[Dataset entries]
+===+

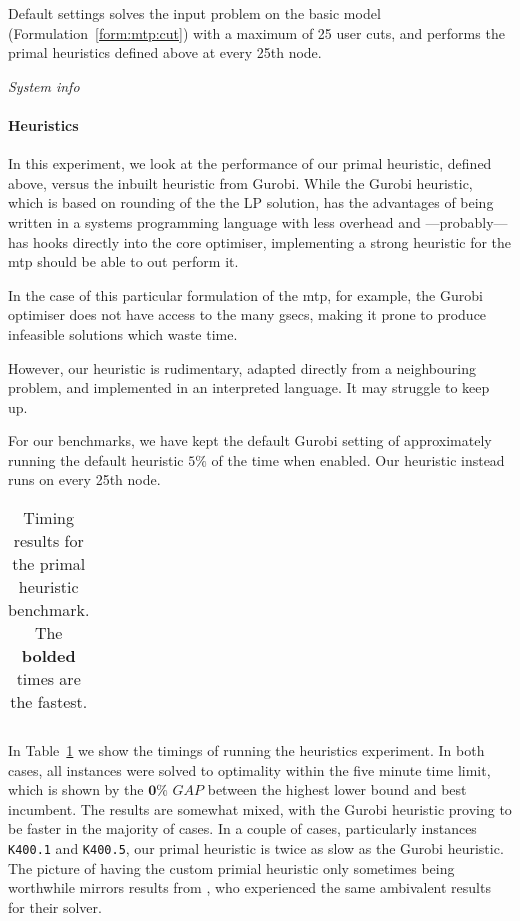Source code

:  Default settings solves the input problem on the basic model (Formulation~\ref{form:mtp:cut})
 with a maximum of 25 user cuts, and performs the primal heuristics defined above at every
 25th node.

\textit{System info}

\paragraph{Heuristics}
In this experiment, we look at the performance of our primal heuristic, defined above, versus
the inbuilt heuristic from Gurobi. While the Gurobi heuristic, which is based on rounding
of the the LP solution, has the advantages of being written in a systems programming language
with less overhead and ---probably--- has hooks directly into the core optimiser,
implementing a strong heuristic for the \gls{mtp} should be able to out perform it.

In the case of this particular formulation of the \gls{mtp},
for example, the Gurobi optimiser does not have access to the
many \glspl{gsec}, making it prone to produce infeasible solutions which waste time.

However, our heuristic is rudimentary, adapted directly from a neighbouring problem,
and implemented in an interpreted language. It may struggle to keep up.

For our benchmarks, we have kept the default Gurobi setting of approximately running
the default heuristic $5\%$ of the time when enabled. Our heuristic instead runs on
every 25th node.

\begin{table}[h!]
  \centering
  \begin{tabular}[h!]{|c|c|c|c|c|}\hline
    
  \end{tabular}
  \caption{Timing results for the primal heuristic benchmark. The
    \textbf{bolded} times are the fastest.}
  \label{tab:jmp:heuristics}
\end{table}

In Table~\ref{tab:jmp:heuristics} we show the timings of running the heuristics experiment.
In both cases, all instances were solved to optimality within the five minute time limit, which
is shown by the $\mathbf{0\%}$ $GAP$ between the highest lower bound and best incumbent.
The results are somewhat mixed, with the Gurobi heuristic proving to be faster in the majority
of cases. In a couple of cases, particularly instances \texttt{K400.1} and \texttt{K400.5},
our primal heuristic is twice as slow as the Gurobi heuristic. The picture of having the
custom primial heuristic only sometimes being worthwhile mirrors results from
\citet{ljubic2005solving}, who experienced the same ambivalent results for their solver.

+===+

» PROBLEM STATEMENT
Lines from the one containing "However, our heuristic" through the last line of the records, both included, are the only ones to print, each exactly as it is.

» THE ANSWER
However, our heuristic is rudimentary, adapted directly from a neighbouring problem,
and implemented in an interpreted language. It may struggle to keep up.

For our benchmarks, we have kept the default Gurobi setting of approximately running
the default heuristic $5\%$ of the time when enabled. Our heuristic instead runs on
every 25th node.

\begin{table}[h!]
  \centering
  \begin{tabular}[h!]{|c|c|c|c|c|}\hline
    
  \end{tabular}
  \caption{Timing results for the primal heuristic benchmark. The
    \textbf{bolded} times are the fastest.}
  \label{tab:jmp:heuristics}
\end{table}

In Table~\ref{tab:jmp:heuristics} we show the timings of running the heuristics experiment.
In both cases, all instances were solved to optimality within the five minute time limit, which
is shown by the $\mathbf{0\%}$ $GAP$ between the highest lower bound and best incumbent.
The results are somewhat mixed, with the Gurobi heuristic proving to be faster in the majority
of cases. In a couple of cases, particularly instances \texttt{K400.1} and \texttt{K400.5},
our primal heuristic is twice as slow as the Gurobi heuristic. The picture of having the
custom primial heuristic only sometimes being worthwhile mirrors results from
\citet{ljubic2005solving}, who experienced the same ambivalent results for their solver.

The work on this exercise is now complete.